Tuesday, April 26, 2016

Final Report 1

The word “Nihilism” comes from the Latin “Nihil”, meaning “nothing”. The most- used definition of nihilism is “The rejection of all religious and moral principles, often in the belief that life is meaningless.” There are two main types of nihilism, there’s moral, and existential. Moral nihilism is the belief that there is no absolute right or wrong, and that morals are arbitrary. Killing a man in cold blood matters just as little as stealing a cookie from a cookie jar. Existential nihilism argues that there is no meaning or purpose in existence at all. When we die we will just be forgotten, having left no real imprint on the universe.

   First I want to talk about moral nihilism.  When we look back, we find that society has always found meaning in morality, which used to be considered inherent in the universe based on belief in God.
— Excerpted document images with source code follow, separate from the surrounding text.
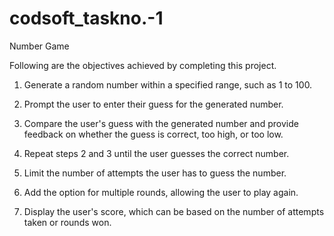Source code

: # codsoft_taskno.-1
Number Game

Following are the objectives achieved by completing this project.

1. Generate a random number within a specified range, such as 1 to 100.
  
2. Prompt the user to enter their guess for the generated number.
 
3. Compare the user's guess with the generated number and provide feedback on whether the guess
is correct, too high, or too low.

4. Repeat steps 2 and 3 until the user guesses the correct number.

5. Limit the number of attempts the user has to guess the number.
  
6. Add the option for multiple rounds, allowing the user to play again.
   
7. Display the user's score, which can be based on the number of attempts taken or rounds won.
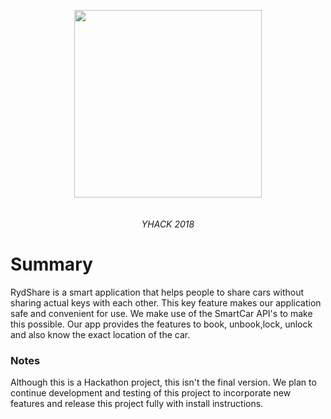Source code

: <p align="center"><img src="https://github.com/b5er/ryd_share_server/blob/master/Images/logo.jpg" height="300"><br><i><br><br>YHACK 2018</i></align>

# Summary
RydShare is a smart application that helps people to share cars without sharing actual keys with each other. This key feature makes our application safe and convenient for use. We make use of the SmartCar API's to make this possible. Our app provides the features to book, unbook,lock, unlock and also know the exact location of the car.

### Notes
Although this is a Hackathon project, this isn't the final version. We plan to continue development and testing of this project to incorporate new features and release this project fully with install instructions. 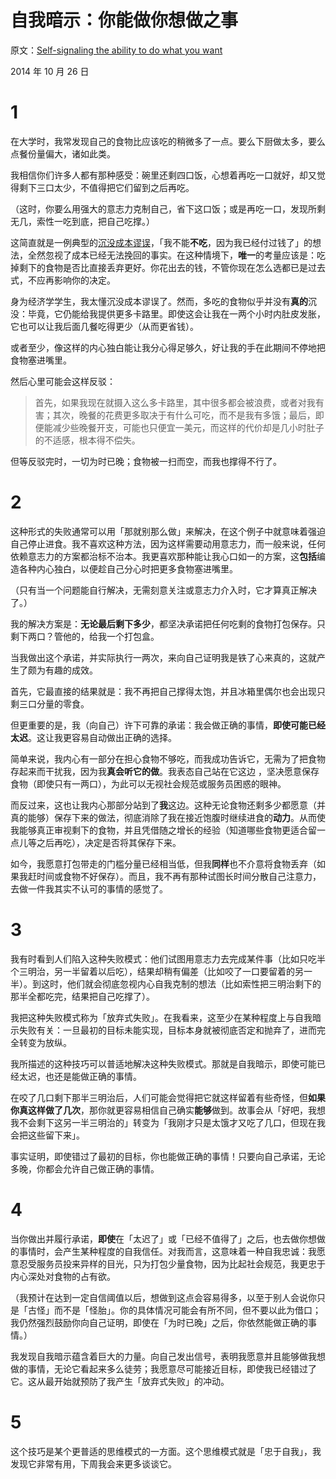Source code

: # 自我暗示：你能做你想做之事

原文：[Self-signaling the ability to do what you want](https://mindingourway.com/self-signaling-the-ability-to-do-what-you-want/)

2014 年 10 月 26 日

# 1

在大学时，我常发现自己的食物比应该吃的稍微多了一点。要么下厨做太多，要么点餐份量偏大，诸如此类。

我相信你们许多人都有那种感受：碗里还剩四口饭，心想着再吃一口就好，却又觉得剩下三口太少，不值得把它们留到之后再吃。

（这时，你要么用强大的意志力克制自己，省下这口饭；或是再吃一口，发现所剩无几，索性一吃到底，把自己吃撑。）

这简直就是一例典型的[沉没成本谬误](http://lesswrong.com/lw/at/sunk_cost_fallacy/)，「我不能**不吃**，因为我已经付过钱了」的想法，全然忽视了成本已经无法挽回的事实。在这种情境下，**唯一**的考量应该是：吃掉剩下的食物是否比直接丢弃更好。你花出去的钱，不管你现在怎么选都已是过去式，不应再影响你的决定。

身为经济学学生，我太懂沉没成本谬误了。然而，多吃的食物似乎并没有**真的**沉没：毕竟，它仍能给我提供更多卡路里。即使这会让我在一两个小时内肚皮发胀，它也可以让我后面几餐吃得更少（从而更省钱）。

或者至少，像这样的内心独白能让我分心得足够久，好让我的手在此期间不停地把食物塞进嘴里。

然后心里可能会这样反驳：

> 首先，如果我现在就摄入这么多卡路里，其中很多都会被浪费，或者对我有害；其次，晚餐的花费更多取决于有什么可吃，而不是我有多饿；最后，即便能减少些晚餐开支，可能也只便宜一美元，而这样的代价却是几小时肚子的不适感，根本得不偿失。

但等反驳完时，一切为时已晚；食物被一扫而空，而我也撑得不行了。

# 2

这种形式的失败通常可以用「那就别那么做」来解决，在这个例子中就意味着强迫自己停止进食。我不喜欢这种方法，因为这样需要动用意志力，而一般来说，任何依赖意志力的方案都治标不治本。我更喜欢那种能让我心口如一的方案，这**包括**编造各种内心独白，以便趁自己分心时把更多食物塞进嘴里。

（只有当一个问题能自行解决，无需刻意关注或意志力介入时，它才算真正解决了。）

我的解决方案是：**无论最后剩下多少**，都坚决承诺把任何吃剩的食物打包保存。只剩下两口？管他的，给我一个打包盒。

当我做出这个承诺，并实际执行一两次，来向自己证明我是铁了心来真的，这就产生了颇为有趣的成效。

首先，它最直接的结果就是：我不再把自己撑得太饱，并且冰箱里偶尔也会出现只剩三口分量的零食。

但更重要的是，我（向自己）许下可靠的承诺：我会做正确的事情，**即使可能已经太迟**。这让我更容易自动做出正确的选择。

简单来说，我内心有一部分在担心食物不够吃，而我成功告诉它，无需为了把食物存起来而干扰我，因为我**真会听它的做**。我表态自己站在它这边 ，坚决愿意保存食物（即使只有一两口），为此可以无视社会规范或服务员困惑的眼神。

而反过来，这也让我内心那部分站到了**我**这边。这种无论食物还剩多少都愿意（并真的能够）保存下来的做法，彻底消除了我在接近饱腹时继续进食的**动力**。从而使我能够真正审视剩下的食物，并且凭借随之增长的经验（知道哪些食物更适合留一点儿等之后再吃），决定是否将其保存下来。

如今，我愿意打包带走的门槛分量已经相当低，但我**同样**也不介意将食物丢弃（如果我赶时间或食物不好保存）。而且，我不再有那种试图长时间分散自己注意力，去做一件我其实不认可的事情的感觉了。

# 3

我有时看到人们陷入这种失败模式：他们试图用意志力去完成某件事（比如只吃半个三明治，另一半留着以后吃），结果却稍有偏差（比如咬了一口要留着的另一半）。到这时，他们就会彻底忽视内心自我克制的想法（比如索性把三明治剩下的那半全都吃完，结果把自己吃撑了）。

我把这种失败模式称为「放弃式失败」。在我看来，这至少在某种程度上与自我暗示失败有关：一旦最初的目标未能实现，目标本身就被彻底否定和抛弃了，进而完全转变为放纵。

我所描述的这种技巧可以普适地解决这种失败模式。那就是自我暗示，即使可能已经太迟，也还是能做正确的事情。

在咬了几口剩下那半三明治后，人们可能会觉得把它就这样留着有些奇怪，但**如果你真这样做了几次**，那你就更容易相信自己确实**能够**做到。故事会从「好吧，我想我不会剩下这另一半三明治的」转变为「我刚才只是太饿才又吃了几口，但现在我会把这些留下来」。

事实证明，即使错过了最初的目标，你也能做正确的事情！只要向自己承诺，无论多晚，你都会允许自己做正确的事情。

# 4

当你做出并履行承诺，**即使**在「太迟了」或「已经不值得了」之后，也去做你想做的事情时，会产生某种程度的自我信任。对我而言，这意味着一种自我忠诚：我愿意忍受服务员投来异样的目光，只为打包少量食物，因为比起社会规范，我更忠于内心深处对食物的占有欲。

（我预计在达到一定自信阈值以后，想做到这点会容易得多，以至于别人会说你只是「古怪」而不是「怪胎」。你的具体情况可能会有所不同，但不要以此为借口；我仍然强烈鼓励你向自己证明，即使在「为时已晚」之后，你依然能做正确的事情。）

我发现自我暗示蕴含着巨大的力量。向自己发出信号，表明我愿意并且能够做我想做的事情，无论它看起来多么徒劳；我愿意尽可能接近目标，即使我已经错过了它。这从最开始就预防了我产生「放弃式失败」的冲动。

# 5

这个技巧是某个更普适的思维模式的一方面。这个思维模式就是「忠于自我」，我发现它非常有用，下周我会来更多谈谈它。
However, when more and more of the population started giving up on the idea of God in general, when we started becoming a secular society, some also started seeing past an objective sense of morality. Religion had been the one to lay the rules down, and when we abandoned it we abandoned the foundations for those rules. However, the grand majority of people still cling to these rules, and live with the same moral codes given by God, but without belief or faith in the divine. And even while a nihilist might reject these rules, most still live by them, because who really wants to go to prison? But a large amount of people are starting to not see the reason behind having these codes of morality. They are looking at the different moral codes of different cultures, and noticing the subjectivity in all of them. And so, it is becoming an increasingly growing philosophy that morality as a whole is completely subjective. And since society chooses morality, and is the only enforcer for it, the word “moral” is becoming synonymous with the word “lawful”. You follow the rules set by society on how you should live, that is being moral.


  1. I think your embedded image was swallowed by the void, as we will all eventually be. As for nihilism, it's an interesting jump from moral subjectivity to "might makes right".

  2. And in fact, to follow up on Steven's comment, successful communities survive and flourish (and impose moral strictures) because they discover the value of inter-subjectivity as a check on wanton subjectivity. (see the Julia Sweeney comment in the post below).